_THE INPUT_.
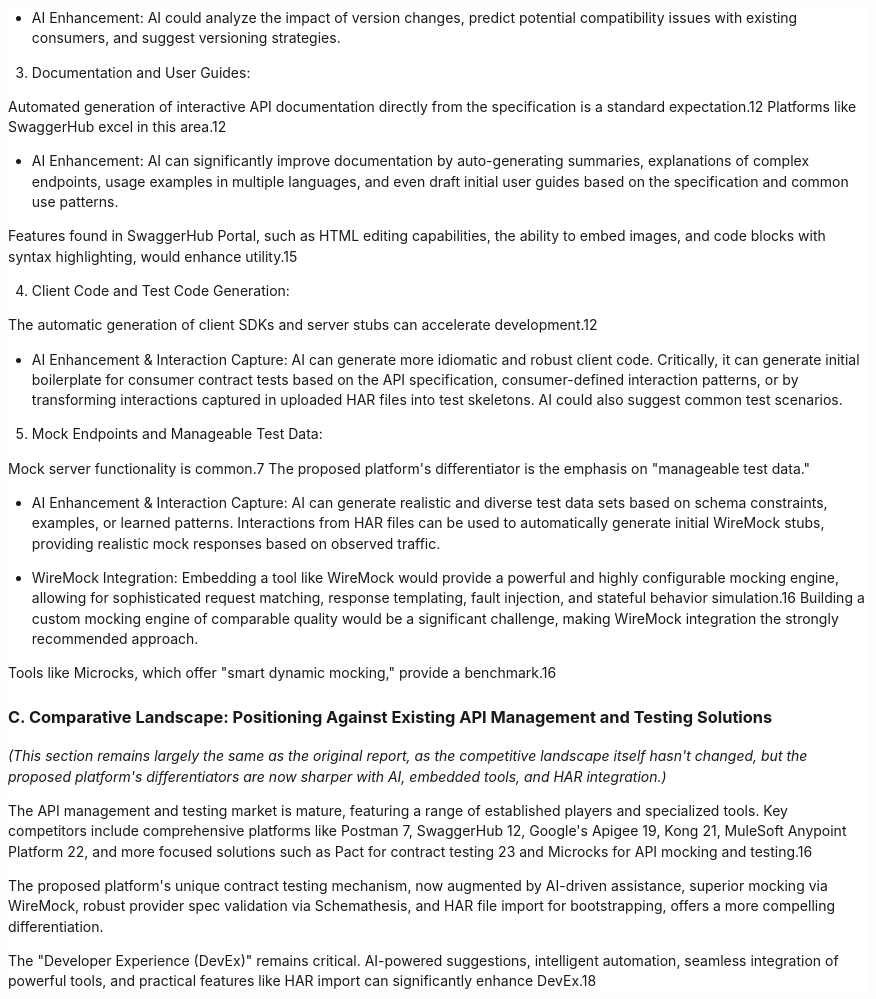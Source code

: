 * AI Enhancement: AI could analyze the impact of version changes, predict potential compatibility issues with existing consumers, and suggest versioning strategies.

3. Documentation and User Guides:

Automated generation of interactive API documentation directly from the specification is a standard expectation.12 Platforms like SwaggerHub excel in this area.12

* AI Enhancement: AI can significantly improve documentation by auto-generating summaries, explanations of complex endpoints, usage examples in multiple languages, and even draft initial user guides based on the specification and common use patterns.

Features found in SwaggerHub Portal, such as HTML editing capabilities, the ability to embed images, and code blocks with syntax highlighting, would enhance utility.15

4. Client Code and Test Code Generation:

The automatic generation of client SDKs and server stubs can accelerate development.12

* AI Enhancement & Interaction Capture: AI can generate more idiomatic and robust client code. Critically, it can generate initial boilerplate for consumer contract tests based on the API specification, consumer-defined interaction patterns, or by transforming interactions captured in uploaded HAR files into test skeletons. AI could also suggest common test scenarios.

5. Mock Endpoints and Manageable Test Data:

Mock server functionality is common.7 The proposed platform's differentiator is the emphasis on "manageable test data."

* AI Enhancement & Interaction Capture: AI can generate realistic and diverse test data sets based on schema constraints, examples, or learned patterns. Interactions from HAR files can be used to automatically generate initial WireMock stubs, providing realistic mock responses based on observed traffic.

* WireMock Integration: Embedding a tool like WireMock would provide a powerful and highly configurable mocking engine, allowing for sophisticated request matching, response templating, fault injection, and stateful behavior simulation.16 Building a custom mocking engine of comparable quality would be a significant challenge, making WireMock integration the strongly recommended approach.

Tools like Microcks, which offer "smart dynamic mocking," provide a benchmark.16

### C. Comparative Landscape: Positioning Against Existing API Management and Testing Solutions

_(This section remains largely the same as the original report, as the competitive landscape itself hasn't changed, but the proposed platform's differentiators are now sharper with AI, embedded tools, and HAR integration.)_

The API management and testing market is mature, featuring a range of established players and specialized tools. Key competitors include comprehensive platforms like Postman 7, SwaggerHub 12, Google's Apigee 19, Kong 21, MuleSoft Anypoint Platform 22, and more focused solutions such as Pact for contract testing 23 and Microcks for API mocking and testing.16

The proposed platform's unique contract testing mechanism, now augmented by AI-driven assistance, superior mocking via WireMock, robust provider spec validation via Schemathesis, and HAR file import for bootstrapping, offers a more compelling differentiation.

The "Developer Experience (DevEx)" remains critical. AI-powered suggestions, intelligent automation, seamless integration of powerful tools, and practical features like HAR import can significantly enhance DevEx.18
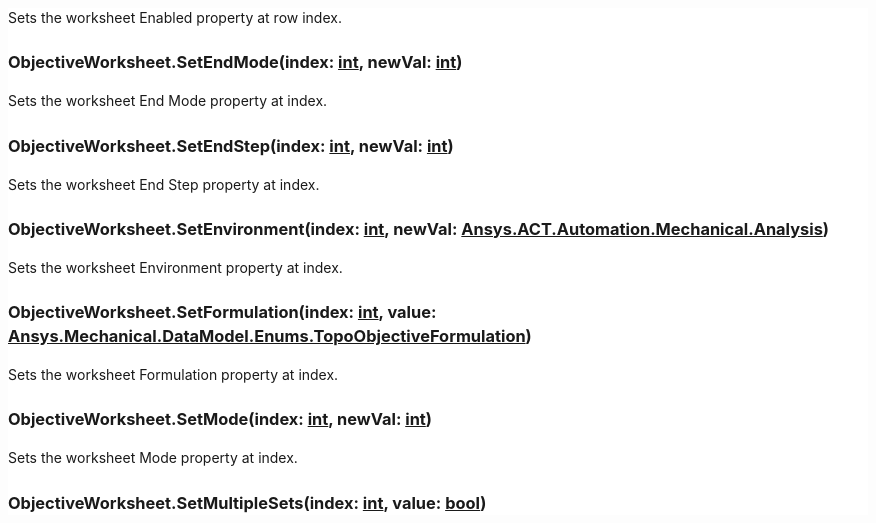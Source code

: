 Sets the worksheet Enabled property at row index.



<a id="ObjectiveWorksheet.SetEndMode"></a>

### ObjectiveWorksheet.SetEndMode(index: [int](https://docs.python.org/3/library/functions.html#int), newVal: [int](https://docs.python.org/3/library/functions.html#int))

Sets the worksheet End Mode property at index.



<a id="ObjectiveWorksheet.SetEndStep"></a>

### ObjectiveWorksheet.SetEndStep(index: [int](https://docs.python.org/3/library/functions.html#int), newVal: [int](https://docs.python.org/3/library/functions.html#int))

Sets the worksheet End Step property at index.



<a id="ObjectiveWorksheet.SetEnvironment"></a>

### ObjectiveWorksheet.SetEnvironment(index: [int](https://docs.python.org/3/library/functions.html#int), newVal: [Ansys.ACT.Automation.Mechanical.Analysis](Analysis.md#ansys.mechanical.stubs.v242.Ansys.ACT.Automation.Mechanical.Analysis))

Sets the worksheet Environment property at index.



<a id="ObjectiveWorksheet.SetFormulation"></a>

### ObjectiveWorksheet.SetFormulation(index: [int](https://docs.python.org/3/library/functions.html#int), value: [Ansys.Mechanical.DataModel.Enums.TopoObjectiveFormulation](../../../Mechanical/DataModel/Enums/TopoObjectiveFormulation.md#ansys.mechanical.stubs.v242.Ansys.Mechanical.DataModel.Enums.TopoObjectiveFormulation))

Sets the worksheet Formulation property at index.



<a id="ObjectiveWorksheet.SetMode"></a>

### ObjectiveWorksheet.SetMode(index: [int](https://docs.python.org/3/library/functions.html#int), newVal: [int](https://docs.python.org/3/library/functions.html#int))

Sets the worksheet Mode property at index.



<a id="ObjectiveWorksheet.SetMultipleSets"></a>

### ObjectiveWorksheet.SetMultipleSets(index: [int](https://docs.python.org/3/library/functions.html#int), value: [bool](https://docs.python.org/3/library/functions.html#bool))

_EXERCISE BRIEF_.
Write out, from the lines above, only those from the line with "4. Client Code" to the line with "on observed traffic.", exactly as given, including the first and the last.

_REPLY_.
4. Client Code and Test Code Generation:

The automatic generation of client SDKs and server stubs can accelerate development.12

* AI Enhancement & Interaction Capture: AI can generate more idiomatic and robust client code. Critically, it can generate initial boilerplate for consumer contract tests based on the API specification, consumer-defined interaction patterns, or by transforming interactions captured in uploaded HAR files into test skeletons. AI could also suggest common test scenarios.

5. Mock Endpoints and Manageable Test Data:

Mock server functionality is common.7 The proposed platform's differentiator is the emphasis on "manageable test data."

* AI Enhancement & Interaction Capture: AI can generate realistic and diverse test data sets based on schema constraints, examples, or learned patterns. Interactions from HAR files can be used to automatically generate initial WireMock stubs, providing realistic mock responses based on observed traffic.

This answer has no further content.